- **Directions**
Omit the images, then output each of the records below exactly.

- **Input data**
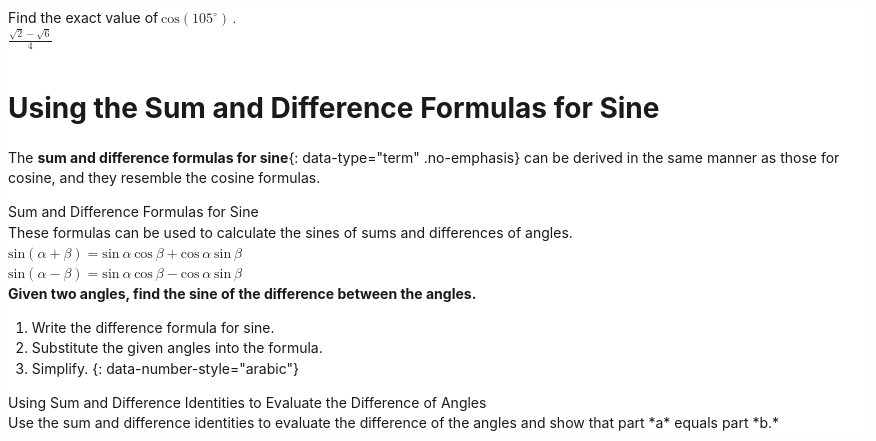 <div data-type="note" data-has-label="true" class="note precalculus try" data-label="Try It">
<div data-type="exercise" class="exercise" id="ti_07_02_02">
<div data-type="problem" class="problem" markdown="1">
Find the exact value of<math xmlns="http://www.w3.org/1998/Math/MathML"> <mrow> <mtext> </mtext><mi>cos</mi><mrow><mo>(</mo> <mrow> <msup> <mrow> <mn>105</mn> </mrow> <mo>∘</mo> </msup> </mrow> <mo>)</mo></mrow><mo>.</mo> </mrow> </math>

</div>
<div data-type="solution" class="solution" markdown="1">
<math xmlns="http://www.w3.org/1998/Math/MathML"> <mrow> <mfrac> <mrow> <msqrt> <mn>2</mn> </msqrt> <mo>−</mo><msqrt> <mn>6</mn> </msqrt> </mrow> <mn>4</mn> </mfrac> </mrow> </math>

</div>
</div>
</div>

# Using the Sum and Difference Formulas for Sine

The **sum and difference formulas for sine**{: data-type="term" .no-emphasis} can be derived in the same manner as those for cosine, and they resemble the cosine formulas.

<div data-type="note" class="note" data-has-label="true" data-label="A General Note" markdown="1">
<div data-type="title" class="title">
Sum and Difference Formulas for Sine
</div>
These formulas can be used to calculate the sines of sums and differences of angles.

<div data-type="equation" class="equation" id="Eq_07_02_03">
<math xmlns="http://www.w3.org/1998/Math/MathML"> <mrow> <mi>sin</mi><mrow><mo>(</mo> <mrow> <mi>α</mi><mo>+</mo><mi>β</mi> </mrow> <mo>)</mo></mrow><mo>=</mo><mi>sin</mi><mtext> </mtext><mi>α</mi><mtext> </mtext><mi>cos</mi><mtext> </mtext><mi>β</mi><mo>+</mo><mi>cos</mi><mtext> </mtext><mi>α</mi><mtext> </mtext><mi>sin</mi><mtext> </mtext><mi>β</mi> </mrow> </math>
</div>
<div data-type="equation" class="equation" id="Eq_07_02_04">
<math xmlns="http://www.w3.org/1998/Math/MathML"> <mrow> <mi>sin</mi><mrow><mo>(</mo> <mrow> <mi>α</mi><mo>−</mo><mi>β</mi> </mrow> <mo>)</mo></mrow><mo>=</mo><mi>sin</mi><mtext> </mtext><mi>α</mi><mtext> </mtext><mi>cos</mi><mtext> </mtext><mi>β</mi><mo>−</mo><mi>cos</mi><mtext> </mtext><mi>α</mi><mtext> </mtext><mi>sin</mi><mtext> </mtext><mi>β</mi> </mrow> </math>
</div>
</div>

<div data-type="note" data-has-label="true" class="note precalculus howto" data-label="How To" markdown="1">
<strong>Given two angles, find the sine of the difference between the angles. </strong>

1.  Write the difference formula for sine.
2.  Substitute the given angles into the formula.
3.  Simplify.
{: data-number-style="arabic"}

</div>

<div data-type="example" class="example" id="Example_07_02_03">
<div data-type="exercise" class="exercise">
<div data-type="problem" class="problem" markdown="1">
<div data-type="title">
Using Sum and Difference Identities to Evaluate the Difference of Angles
</div>
Use the sum and difference identities to evaluate the difference of the angles and show that part *a* equals part *b.*
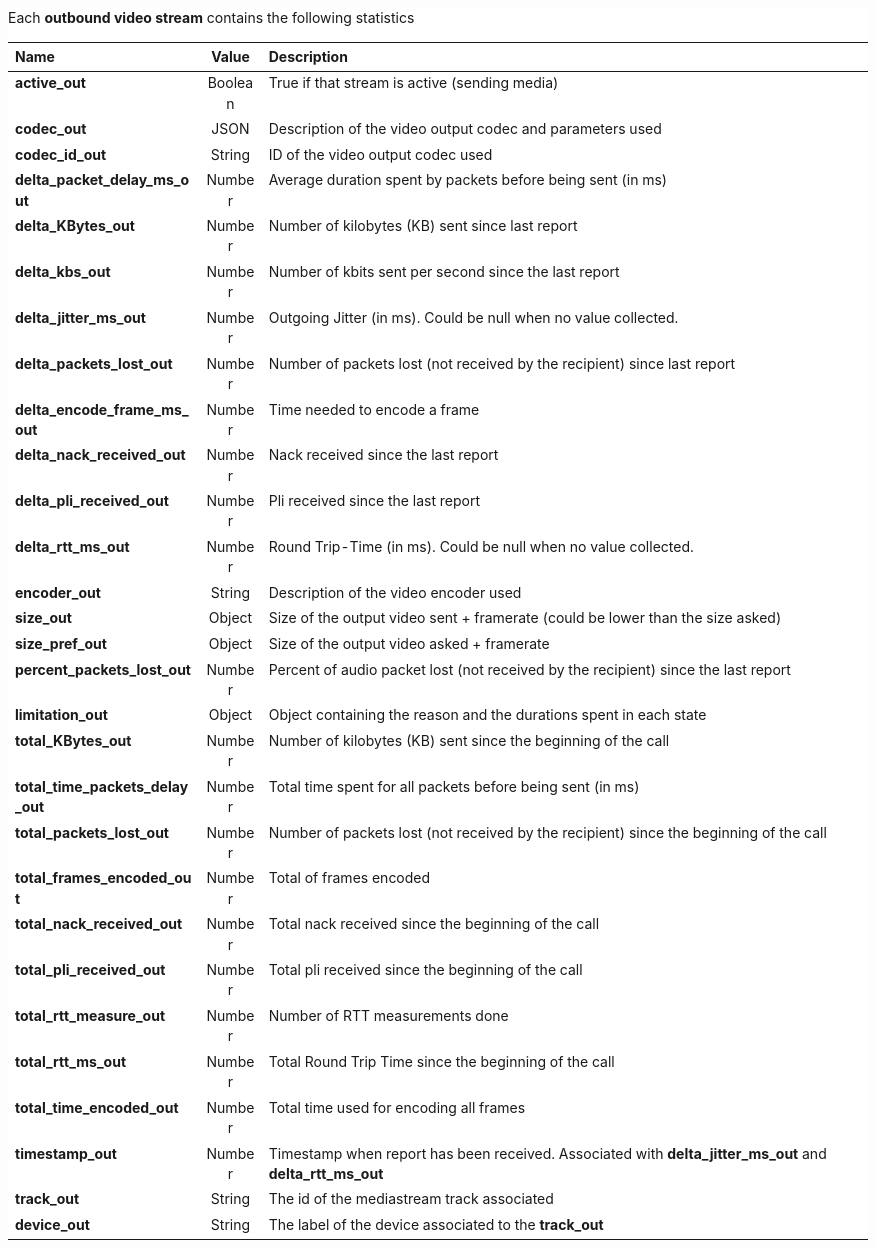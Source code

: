 Each **outbound video stream** contains the following statistics

| Name                             |  Value  | Description                                                                                               |
|:---------------------------------|:-------:|:----------------------------------------------------------------------------------------------------------|
| **active_out**                   | Boolean | True if that stream is active (sending media)                                                             |
| **codec_out**                    |  JSON   | Description of the video output codec and parameters used                                                 |
| **codec_id_out**                 | String  | ID of the video output codec used                                                                         |
| **delta_packet_delay_ms_out**    | Number  | Average duration spent by packets before being sent (in ms)                                               |
| **delta_KBytes_out**             | Number  | Number of kilobytes (KB) sent since last report                                                           |
| **delta_kbs_out**                | Number  | Number of kbits sent per second since the last report                                                     |
| **delta_jitter_ms_out**          | Number  | Outgoing Jitter (in ms). Could be null when no value collected.                                           |
| **delta_packets_lost_out**       | Number  | Number of packets lost (not received by the recipient) since last report                                  |
| **delta_encode_frame_ms_out**    | Number  | Time needed to encode a frame                                                                             |
| **delta_nack_received_out**      | Number  | Nack received since the last report                                                                       |
| **delta_pli_received_out**       | Number  | Pli received since the last report                                                                        |
| **delta_rtt_ms_out**             | Number  | Round Trip-Time (in ms). Could be null when no value collected.                                           |
| **encoder_out**                  | String  | Description of the video encoder used                                                                     |
| **size_out**                     | Object  | Size of the output video sent + framerate (could be lower than the size asked)                            |
| **size_pref_out**                | Object  | Size of the output video asked + framerate                                                                |
| **percent_packets_lost_out**     | Number  | Percent of audio packet lost (not received by the recipient) since the last report                        |
| **limitation_out**               | Object  | Object containing the reason and the durations spent in each state                                        |
| **total_KBytes_out**             | Number  | Number of kilobytes (KB) sent since the beginning of the call                                             |
| **total_time_packets_delay_out** | Number  | Total time spent for all packets before being sent (in ms)                                                |
| **total_packets_lost_out**       | Number  | Number of packets lost (not received by the recipient) since the beginning of the call                    |
| **total_frames_encoded_out**     | Number  | Total of frames encoded                                                                                   |
| **total_nack_received_out**      | Number  | Total nack received since the beginning of the call                                                       |
| **total_pli_received_out**       | Number  | Total pli received since the beginning of the call                                                        |
| **total_rtt_measure_out**        | Number  | Number of RTT measurements done                                                                           |
| **total_rtt_ms_out**             | Number  | Total Round Trip Time since the beginning of the call                                                     |
| **total_time_encoded_out**       | Number  | Total time used for encoding all frames                                                                   |
| **timestamp_out**                | Number  | Timestamp when report has been received. Associated with **delta_jitter_ms_out** and **delta_rtt_ms_out** |
| **track_out**                    | String  | The id of the mediastream track associated                                                                |
| **device_out**                   | String  | The label of the device associated to the **track_out**                                                   |

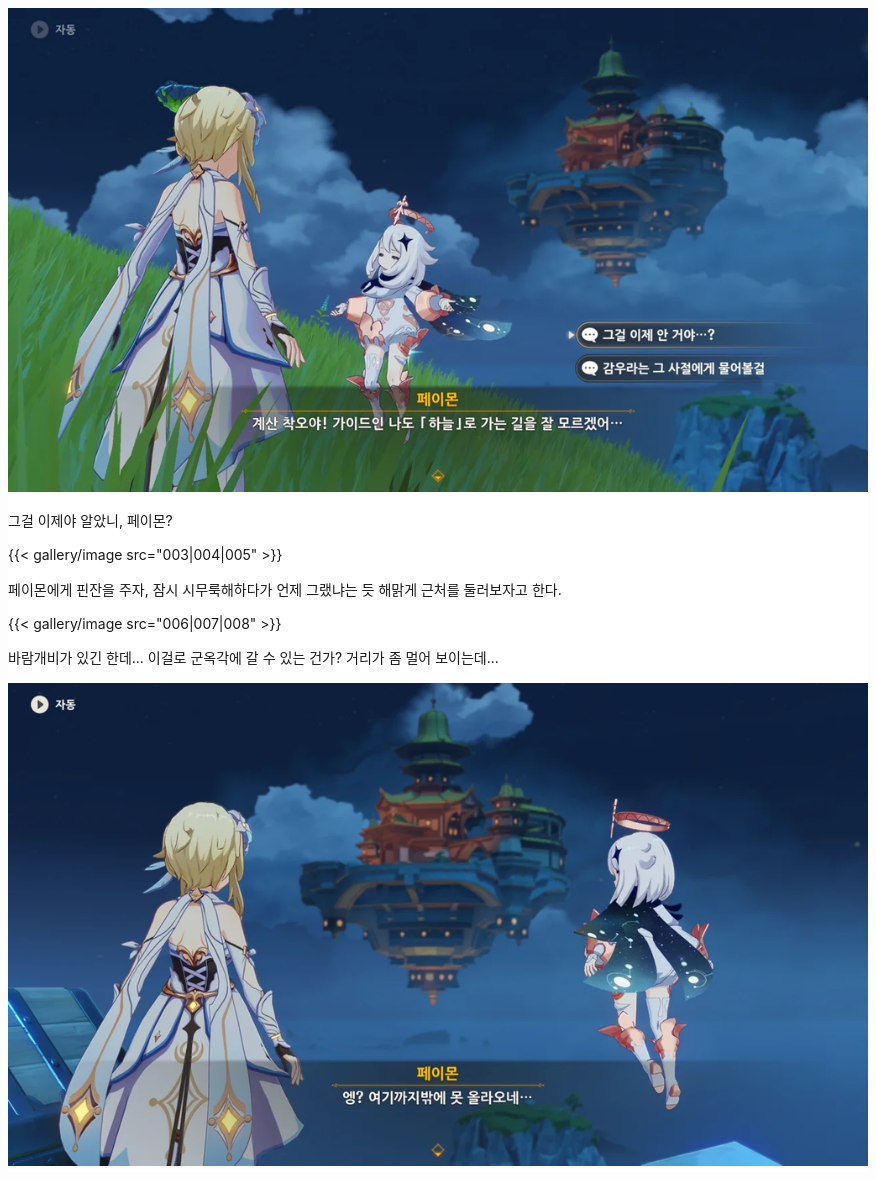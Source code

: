 ![](002.webp)

그걸 이제야 알았니, 페이몬?

{{< gallery/image src="003|004|005" >}}

페이몬에게 핀잔을 주자, 잠시 시무룩해하다가 언제 그랬냐는 듯 해맑게 근처를 둘러보자고 한다.

{{< gallery/image src="006|007|008" >}}

바람개비가 있긴 한데... 이걸로 군옥각에 갈 수 있는 건가? 거리가 좀 멀어 보이는데...

![](009.webp)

- **Solution to the problem**
 <div data-type="note" data-has-label="true" class="note precalculus try" data-label="Try It">
<div data-type="exercise" class="exercise" id="ti_07_02_02">
<div data-type="problem" class="problem" markdown="1">
Find the exact value of<math xmlns="http://www.w3.org/1998/Math/MathML"> <mrow> <mtext> </mtext><mi>cos</mi><mrow><mo>(</mo> <mrow> <msup> <mrow> <mn>105</mn> </mrow> <mo>∘</mo> </msup> </mrow> <mo>)</mo></mrow><mo>.</mo> </mrow> </math>

</div>
<div data-type="solution" class="solution" markdown="1">
<math xmlns="http://www.w3.org/1998/Math/MathML"> <mrow> <mfrac> <mrow> <msqrt> <mn>2</mn> </msqrt> <mo>−</mo><msqrt> <mn>6</mn> </msqrt> </mrow> <mn>4</mn> </mfrac> </mrow> </math>

</div>
</div>
</div>

# Using the Sum and Difference Formulas for Sine

The **sum and difference formulas for sine**{: data-type="term" .no-emphasis} can be derived in the same manner as those for cosine, and they resemble the cosine formulas.

<div data-type="note" class="note" data-has-label="true" data-label="A General Note" markdown="1">
<div data-type="title" class="title">
Sum and Difference Formulas for Sine
</div>
These formulas can be used to calculate the sines of sums and differences of angles.

<div data-type="equation" class="equation" id="Eq_07_02_03">
<math xmlns="http://www.w3.org/1998/Math/MathML"> <mrow> <mi>sin</mi><mrow><mo>(</mo> <mrow> <mi>α</mi><mo>+</mo><mi>β</mi> </mrow> <mo>)</mo></mrow><mo>=</mo><mi>sin</mi><mtext> </mtext><mi>α</mi><mtext> </mtext><mi>cos</mi><mtext> </mtext><mi>β</mi><mo>+</mo><mi>cos</mi><mtext> </mtext><mi>α</mi><mtext> </mtext><mi>sin</mi><mtext> </mtext><mi>β</mi> </mrow> </math>
</div>
<div data-type="equation" class="equation" id="Eq_07_02_04">
<math xmlns="http://www.w3.org/1998/Math/MathML"> <mrow> <mi>sin</mi><mrow><mo>(</mo> <mrow> <mi>α</mi><mo>−</mo><mi>β</mi> </mrow> <mo>)</mo></mrow><mo>=</mo><mi>sin</mi><mtext> </mtext><mi>α</mi><mtext> </mtext><mi>cos</mi><mtext> </mtext><mi>β</mi><mo>−</mo><mi>cos</mi><mtext> </mtext><mi>α</mi><mtext> </mtext><mi>sin</mi><mtext> </mtext><mi>β</mi> </mrow> </math>
</div>
</div>

<div data-type="note" data-has-label="true" class="note precalculus howto" data-label="How To" markdown="1">
<strong>Given two angles, find the sine of the difference between the angles. </strong>

1.  Write the difference formula for sine.
2.  Substitute the given angles into the formula.
3.  Simplify.
{: data-number-style="arabic"}

</div>

<div data-type="example" class="example" id="Example_07_02_03">
<div data-type="exercise" class="exercise">
<div data-type="problem" class="problem" markdown="1">
<div data-type="title">
Using Sum and Difference Identities to Evaluate the Difference of Angles
</div>
Use the sum and difference identities to evaluate the difference of the angles and show that part *a* equals part *b.*
Source code

: Each **outbound video stream** contains the following statistics

| Name                             |  Value  | Description                                                                                               |
|:---------------------------------|:-------:|:----------------------------------------------------------------------------------------------------------|
| **active_out**                   | Boolean | True if that stream is active (sending media)                                                             |
| **codec_out**                    |  JSON   | Description of the video output codec and parameters used                                                 |
| **codec_id_out**                 | String  | ID of the video output codec used                                                                         |
| **delta_packet_delay_ms_out**    | Number  | Average duration spent by packets before being sent (in ms)                                               |
| **delta_KBytes_out**             | Number  | Number of kilobytes (KB) sent since last report                                                           |
| **delta_kbs_out**                | Number  | Number of kbits sent per second since the last report                                                     |
| **delta_jitter_ms_out**          | Number  | Outgoing Jitter (in ms). Could be null when no value collected.                                           |
| **delta_packets_lost_out**       | Number  | Number of packets lost (not received by the recipient) since last report                                  |
| **delta_encode_frame_ms_out**    | Number  | Time needed to encode a frame                                                                             |
| **delta_nack_received_out**      | Number  | Nack received since the last report                                                                       |
| **delta_pli_received_out**       | Number  | Pli received since the last report                                                                        |
| **delta_rtt_ms_out**             | Number  | Round Trip-Time (in ms). Could be null when no value collected.                                           |
| **encoder_out**                  | String  | Description of the video encoder used                                                                     |
| **size_out**                     | Object  | Size of the output video sent + framerate (could be lower than the size asked)                            |
| **size_pref_out**                | Object  | Size of the output video asked + framerate                                                                |
| **percent_packets_lost_out**     | Number  | Percent of audio packet lost (not received by the recipient) since the last report                        |
| **limitation_out**               | Object  | Object containing the reason and the durations spent in each state                                        |
| **total_KBytes_out**             | Number  | Number of kilobytes (KB) sent since the beginning of the call                                             |
| **total_time_packets_delay_out** | Number  | Total time spent for all packets before being sent (in ms)                                                |
| **total_packets_lost_out**       | Number  | Number of packets lost (not received by the recipient) since the beginning of the call                    |
| **total_frames_encoded_out**     | Number  | Total of frames encoded                                                                                   |
| **total_nack_received_out**      | Number  | Total nack received since the beginning of the call                                                       |
| **total_pli_received_out**       | Number  | Total pli received since the beginning of the call                                                        |
| **total_rtt_measure_out**        | Number  | Number of RTT measurements done                                                                           |
| **total_rtt_ms_out**             | Number  | Total Round Trip Time since the beginning of the call                                                     |
| **total_time_encoded_out**       | Number  | Total time used for encoding all frames                                                                   |
| **timestamp_out**                | Number  | Timestamp when report has been received. Associated with **delta_jitter_ms_out** and **delta_rtt_ms_out** |
| **track_out**                    | String  | The id of the mediastream track associated                                                                |
| **device_out**                   | String  | The label of the device associated to the **track_out**                                                   |

Source code

: ![](002.webp)

그걸 이제야 알았니, 페이몬?

{{< gallery/image src="003|004|005" >}}

페이몬에게 핀잔을 주자, 잠시 시무룩해하다가 언제 그랬냐는 듯 해맑게 근처를 둘러보자고 한다.

{{< gallery/image src="006|007|008" >}}

바람개비가 있긴 한데... 이걸로 군옥각에 갈 수 있는 건가? 거리가 좀 멀어 보이는데...

![](009.webp)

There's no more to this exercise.